>>

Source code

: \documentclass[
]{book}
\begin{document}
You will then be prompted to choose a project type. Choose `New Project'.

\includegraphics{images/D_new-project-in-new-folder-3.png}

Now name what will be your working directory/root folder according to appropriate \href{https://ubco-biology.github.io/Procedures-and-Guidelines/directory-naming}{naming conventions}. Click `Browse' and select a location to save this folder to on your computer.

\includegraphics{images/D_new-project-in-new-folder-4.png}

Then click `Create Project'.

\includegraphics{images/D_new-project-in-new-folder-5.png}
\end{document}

<<

• What is required
Generate a verbatim printout of all the entries.

• Exercise output
Source code

: \documentclass[
]{book}
\begin{document}
You will then be prompted to choose a project type. Choose `New Project'.

\includegraphics{images/D_new-project-in-new-folder-3.png}

Now name what will be your working directory/root folder according to appropriate \href{https://ubco-biology.github.io/Procedures-and-Guidelines/directory-naming}{naming conventions}. Click `Browse' and select a location to save this folder to on your computer.

\includegraphics{images/D_new-project-in-new-folder-4.png}

Then click `Create Project'.

\includegraphics{images/D_new-project-in-new-folder-5.png}
\end{document}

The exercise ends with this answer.